Eleazar Wheelock, letter, to John Brainerd, 1761 November 6


abstractWheelock updates Brainerd on the progress of various Indian students at the school.

handwritingHandwriting is informal and occasionally difficult to decipher.

paperLarge single sheet is in good-to-fair condition, with light-to-moderate staining, creasing and wear that leads to a minor loss of text. There is preservation work along particularly heavy creases.


noteworthyThis document appears to be a draft. On one recto, in the first paragraph, an unknown editor, possibly 19th-century, has added the note "Woolley" in pencil above the word "Joseph." This edit has not been transcribed.

Modernized Version Deletions removed; additions added in; modern spelling and capitalization added; unfamiliar abbreviations expanded.

  Rev. and Dear Brother 
Upon my return from Boston about 4  weeks ago I met yours, with Miriam at My House. I am well  pleased with the Girl, she is in good Health, and well  contented, she has a kind mistress who says She learns  well so far as she has had Opportunity to see and know  Amy the other Indian Girl 13. years old who is Mated with Miriam  and boards about [illegible][guess: 20] Rods from her (So that they Lodge together)  has made surprising proficiency in learning since she  came last Spring. She then scarcely knew her Letters.  (and indeed is more backward in reading than in other  parts of her Learning) will now write considerably well  She kept House for her mistress while she was gone on a visit  near a fortnight and did it well, understands tending a dairy, and has  lately [illegible] her a Pocket . etc. You may  tell the Parents of Miriam there shall nothing be wanting  for her within my Power. Joseph is well fitted for College  and I have this Year entered several not better fitted  than Hezekiah. I designed they should have made  a visit to their Friends this fall and the week for their  going was appointed but for several reasons I have  made them willing to defer it 'til spring. it had  got to be something late in the fall and no opportunity  of a passage by water presented. etc. but principally  been that Hezekiah after I discouraged  with him has been under Convictions for several Months and is so still  which has made a surprising Change in him, and I  feared that so long a diversion would prove unfriendly to it.
Joseph and Hezekiah have now the best Opportunity to learn  the Mohawk Language of these Mohawk Boys I have   moved them to. it.

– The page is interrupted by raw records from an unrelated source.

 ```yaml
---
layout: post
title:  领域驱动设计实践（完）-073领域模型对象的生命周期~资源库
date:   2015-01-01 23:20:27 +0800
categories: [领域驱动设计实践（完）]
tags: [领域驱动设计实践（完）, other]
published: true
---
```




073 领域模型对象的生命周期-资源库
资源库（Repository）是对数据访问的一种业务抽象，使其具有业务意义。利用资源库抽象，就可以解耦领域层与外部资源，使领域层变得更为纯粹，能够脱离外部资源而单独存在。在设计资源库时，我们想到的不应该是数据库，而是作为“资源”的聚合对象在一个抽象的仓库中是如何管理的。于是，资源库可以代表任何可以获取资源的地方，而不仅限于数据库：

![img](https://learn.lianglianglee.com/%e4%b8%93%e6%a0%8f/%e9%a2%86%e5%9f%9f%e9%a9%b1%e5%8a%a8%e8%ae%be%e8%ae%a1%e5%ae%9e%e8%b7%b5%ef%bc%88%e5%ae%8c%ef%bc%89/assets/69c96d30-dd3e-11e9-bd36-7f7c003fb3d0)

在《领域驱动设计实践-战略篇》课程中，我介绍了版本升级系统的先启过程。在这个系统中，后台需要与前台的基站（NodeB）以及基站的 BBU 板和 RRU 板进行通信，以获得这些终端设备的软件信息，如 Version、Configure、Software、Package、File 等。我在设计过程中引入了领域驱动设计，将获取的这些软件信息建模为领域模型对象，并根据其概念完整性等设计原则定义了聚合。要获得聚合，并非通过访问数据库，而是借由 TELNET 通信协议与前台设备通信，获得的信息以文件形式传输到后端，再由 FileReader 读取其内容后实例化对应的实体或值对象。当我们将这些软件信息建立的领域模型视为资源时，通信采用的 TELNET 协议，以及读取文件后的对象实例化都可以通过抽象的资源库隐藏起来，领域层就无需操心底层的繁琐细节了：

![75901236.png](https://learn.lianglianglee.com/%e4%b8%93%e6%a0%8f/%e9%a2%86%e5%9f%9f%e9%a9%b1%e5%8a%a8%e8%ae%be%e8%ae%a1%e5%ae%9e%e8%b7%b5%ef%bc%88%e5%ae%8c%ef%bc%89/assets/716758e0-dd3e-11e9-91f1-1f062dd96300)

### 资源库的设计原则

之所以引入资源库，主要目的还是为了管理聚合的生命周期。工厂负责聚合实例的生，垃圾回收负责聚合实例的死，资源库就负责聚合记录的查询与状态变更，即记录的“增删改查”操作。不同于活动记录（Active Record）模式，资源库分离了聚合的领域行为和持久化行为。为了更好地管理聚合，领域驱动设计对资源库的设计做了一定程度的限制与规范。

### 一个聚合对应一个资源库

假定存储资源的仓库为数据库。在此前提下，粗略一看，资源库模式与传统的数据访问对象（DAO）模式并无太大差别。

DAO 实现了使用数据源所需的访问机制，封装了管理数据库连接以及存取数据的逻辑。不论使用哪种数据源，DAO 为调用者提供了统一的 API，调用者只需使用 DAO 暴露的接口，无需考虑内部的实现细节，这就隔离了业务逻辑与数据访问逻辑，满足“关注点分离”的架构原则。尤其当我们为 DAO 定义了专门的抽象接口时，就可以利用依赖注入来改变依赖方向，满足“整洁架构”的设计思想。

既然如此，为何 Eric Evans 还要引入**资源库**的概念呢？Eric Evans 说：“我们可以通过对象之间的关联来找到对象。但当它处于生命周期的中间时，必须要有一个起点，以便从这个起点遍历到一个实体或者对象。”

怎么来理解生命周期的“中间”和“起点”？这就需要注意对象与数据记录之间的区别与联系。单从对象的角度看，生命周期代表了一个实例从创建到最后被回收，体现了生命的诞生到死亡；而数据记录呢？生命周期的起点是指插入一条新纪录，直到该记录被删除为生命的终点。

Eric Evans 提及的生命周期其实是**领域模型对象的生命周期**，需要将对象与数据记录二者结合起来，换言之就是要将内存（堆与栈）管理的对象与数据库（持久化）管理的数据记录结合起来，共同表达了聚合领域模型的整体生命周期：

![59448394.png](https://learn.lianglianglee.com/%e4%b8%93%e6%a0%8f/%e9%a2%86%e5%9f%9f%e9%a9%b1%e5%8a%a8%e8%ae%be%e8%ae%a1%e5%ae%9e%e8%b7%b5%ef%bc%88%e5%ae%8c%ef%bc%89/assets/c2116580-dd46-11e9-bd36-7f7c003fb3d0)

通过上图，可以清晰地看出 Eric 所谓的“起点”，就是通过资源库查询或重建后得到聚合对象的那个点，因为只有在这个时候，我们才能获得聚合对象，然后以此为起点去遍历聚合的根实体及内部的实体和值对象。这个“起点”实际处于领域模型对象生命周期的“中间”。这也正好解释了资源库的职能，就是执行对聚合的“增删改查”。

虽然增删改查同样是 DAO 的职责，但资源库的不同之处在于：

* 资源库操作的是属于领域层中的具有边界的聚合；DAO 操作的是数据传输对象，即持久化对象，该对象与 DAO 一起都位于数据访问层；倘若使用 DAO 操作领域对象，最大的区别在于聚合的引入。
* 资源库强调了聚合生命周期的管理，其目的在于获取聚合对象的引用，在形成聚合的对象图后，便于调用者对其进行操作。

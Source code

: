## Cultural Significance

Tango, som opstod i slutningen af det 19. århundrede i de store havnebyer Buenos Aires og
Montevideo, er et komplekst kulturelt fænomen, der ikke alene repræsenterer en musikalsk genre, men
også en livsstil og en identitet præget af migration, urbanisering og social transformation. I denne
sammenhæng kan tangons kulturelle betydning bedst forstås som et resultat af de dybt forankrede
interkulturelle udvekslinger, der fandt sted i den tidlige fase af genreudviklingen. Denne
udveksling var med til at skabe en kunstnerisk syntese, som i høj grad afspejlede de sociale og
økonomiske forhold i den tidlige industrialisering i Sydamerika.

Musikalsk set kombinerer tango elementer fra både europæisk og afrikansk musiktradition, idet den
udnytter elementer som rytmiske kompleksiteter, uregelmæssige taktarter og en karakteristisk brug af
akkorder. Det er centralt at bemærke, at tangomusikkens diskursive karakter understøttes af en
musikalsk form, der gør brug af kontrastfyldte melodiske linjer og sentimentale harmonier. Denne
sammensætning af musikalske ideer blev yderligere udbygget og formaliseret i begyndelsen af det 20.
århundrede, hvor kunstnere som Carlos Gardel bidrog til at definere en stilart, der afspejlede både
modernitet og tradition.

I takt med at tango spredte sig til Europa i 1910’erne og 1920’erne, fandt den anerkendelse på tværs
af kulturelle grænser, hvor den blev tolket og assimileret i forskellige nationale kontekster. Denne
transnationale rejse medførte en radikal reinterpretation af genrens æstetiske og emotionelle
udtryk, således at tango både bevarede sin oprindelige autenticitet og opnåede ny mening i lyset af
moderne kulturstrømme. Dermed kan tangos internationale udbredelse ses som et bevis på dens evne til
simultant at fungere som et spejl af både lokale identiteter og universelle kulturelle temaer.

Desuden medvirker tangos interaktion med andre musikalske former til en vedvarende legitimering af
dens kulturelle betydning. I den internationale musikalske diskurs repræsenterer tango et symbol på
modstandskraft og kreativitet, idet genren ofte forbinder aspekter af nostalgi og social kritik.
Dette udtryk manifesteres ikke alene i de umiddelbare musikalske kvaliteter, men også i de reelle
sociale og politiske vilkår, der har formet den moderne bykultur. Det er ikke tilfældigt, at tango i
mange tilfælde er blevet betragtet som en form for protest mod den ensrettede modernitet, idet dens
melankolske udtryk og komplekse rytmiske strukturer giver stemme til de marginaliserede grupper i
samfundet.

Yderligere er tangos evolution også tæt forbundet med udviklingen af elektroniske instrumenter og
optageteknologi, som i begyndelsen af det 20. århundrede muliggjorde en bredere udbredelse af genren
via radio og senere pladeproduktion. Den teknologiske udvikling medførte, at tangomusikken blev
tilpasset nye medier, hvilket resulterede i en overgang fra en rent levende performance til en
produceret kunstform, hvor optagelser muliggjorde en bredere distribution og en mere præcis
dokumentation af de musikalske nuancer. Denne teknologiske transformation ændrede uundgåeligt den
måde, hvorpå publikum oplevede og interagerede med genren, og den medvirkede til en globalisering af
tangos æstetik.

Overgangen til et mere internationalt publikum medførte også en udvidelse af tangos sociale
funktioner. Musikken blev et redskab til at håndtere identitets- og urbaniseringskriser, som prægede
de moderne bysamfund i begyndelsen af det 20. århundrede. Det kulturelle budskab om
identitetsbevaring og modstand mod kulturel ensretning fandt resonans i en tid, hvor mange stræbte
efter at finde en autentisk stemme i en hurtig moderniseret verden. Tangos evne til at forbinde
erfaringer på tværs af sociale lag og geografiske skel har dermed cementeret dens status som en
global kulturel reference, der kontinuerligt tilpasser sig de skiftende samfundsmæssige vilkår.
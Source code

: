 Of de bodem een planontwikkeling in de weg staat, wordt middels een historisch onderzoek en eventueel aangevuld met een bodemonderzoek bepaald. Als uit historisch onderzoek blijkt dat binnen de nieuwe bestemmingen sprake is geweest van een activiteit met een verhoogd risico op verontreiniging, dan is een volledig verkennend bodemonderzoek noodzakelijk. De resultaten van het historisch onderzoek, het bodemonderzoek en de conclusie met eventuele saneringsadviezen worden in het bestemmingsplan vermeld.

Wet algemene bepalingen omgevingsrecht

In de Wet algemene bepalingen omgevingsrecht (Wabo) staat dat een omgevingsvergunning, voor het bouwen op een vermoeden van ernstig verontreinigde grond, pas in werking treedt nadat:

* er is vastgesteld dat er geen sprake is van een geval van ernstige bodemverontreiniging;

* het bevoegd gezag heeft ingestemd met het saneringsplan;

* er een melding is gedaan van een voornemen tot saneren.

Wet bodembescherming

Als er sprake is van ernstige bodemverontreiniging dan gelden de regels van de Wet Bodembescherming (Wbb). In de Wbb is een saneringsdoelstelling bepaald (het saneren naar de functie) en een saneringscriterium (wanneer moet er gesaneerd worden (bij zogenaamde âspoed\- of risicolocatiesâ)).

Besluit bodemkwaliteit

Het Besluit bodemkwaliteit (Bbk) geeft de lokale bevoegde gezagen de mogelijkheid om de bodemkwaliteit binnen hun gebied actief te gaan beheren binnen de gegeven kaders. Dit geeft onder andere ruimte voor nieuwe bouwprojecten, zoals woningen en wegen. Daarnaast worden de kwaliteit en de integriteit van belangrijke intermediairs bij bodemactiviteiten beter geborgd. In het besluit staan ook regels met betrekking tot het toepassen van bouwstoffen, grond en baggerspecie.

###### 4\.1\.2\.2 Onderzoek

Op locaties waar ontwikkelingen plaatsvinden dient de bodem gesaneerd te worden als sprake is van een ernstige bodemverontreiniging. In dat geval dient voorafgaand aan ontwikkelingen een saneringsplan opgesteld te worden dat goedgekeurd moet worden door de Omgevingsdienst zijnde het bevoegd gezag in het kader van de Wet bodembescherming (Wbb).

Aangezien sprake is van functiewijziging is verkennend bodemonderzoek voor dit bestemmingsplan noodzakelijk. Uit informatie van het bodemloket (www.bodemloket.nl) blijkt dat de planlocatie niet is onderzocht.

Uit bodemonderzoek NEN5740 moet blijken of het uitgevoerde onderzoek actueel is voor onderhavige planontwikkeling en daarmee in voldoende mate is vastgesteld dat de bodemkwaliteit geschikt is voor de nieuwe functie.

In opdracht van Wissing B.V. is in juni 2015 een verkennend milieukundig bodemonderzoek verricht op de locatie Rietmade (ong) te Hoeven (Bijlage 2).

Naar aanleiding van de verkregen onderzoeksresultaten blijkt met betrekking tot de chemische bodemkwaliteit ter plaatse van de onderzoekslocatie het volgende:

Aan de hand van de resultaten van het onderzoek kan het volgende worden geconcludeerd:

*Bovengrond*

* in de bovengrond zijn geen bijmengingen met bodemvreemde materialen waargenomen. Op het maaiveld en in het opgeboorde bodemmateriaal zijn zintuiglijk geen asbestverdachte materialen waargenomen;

I hope, as it is to be learnt without  Book it wont greatly hinder their other studies.  I have sent my poor weakly Son Rodulphus to your  College [illegible][guess: Ho]ping that he may profit something by living [gap: worn_edge][guess: there]  and I with Hopes that the Honourable Commissioners will take  Joseph as they Did Jacob under their Patronage and  still continue him with me and let my son have his  support. the weight upon me is great, and I dont well  know how to get along without Such an advantage.  will you think favourably of it Dear Sir and use your interest  in my Favour?
as to the other Girl I’ll Expect her as soon as you  can send her.  I want an opportunity to say a 1000 things to you. 
Brother Pomeroy or My Son when you see him can give you a particular account  of the School and Some New and encouraging prospects. 
Letter to Mr. Brainerd  November 6. 1761.  Miriam Come.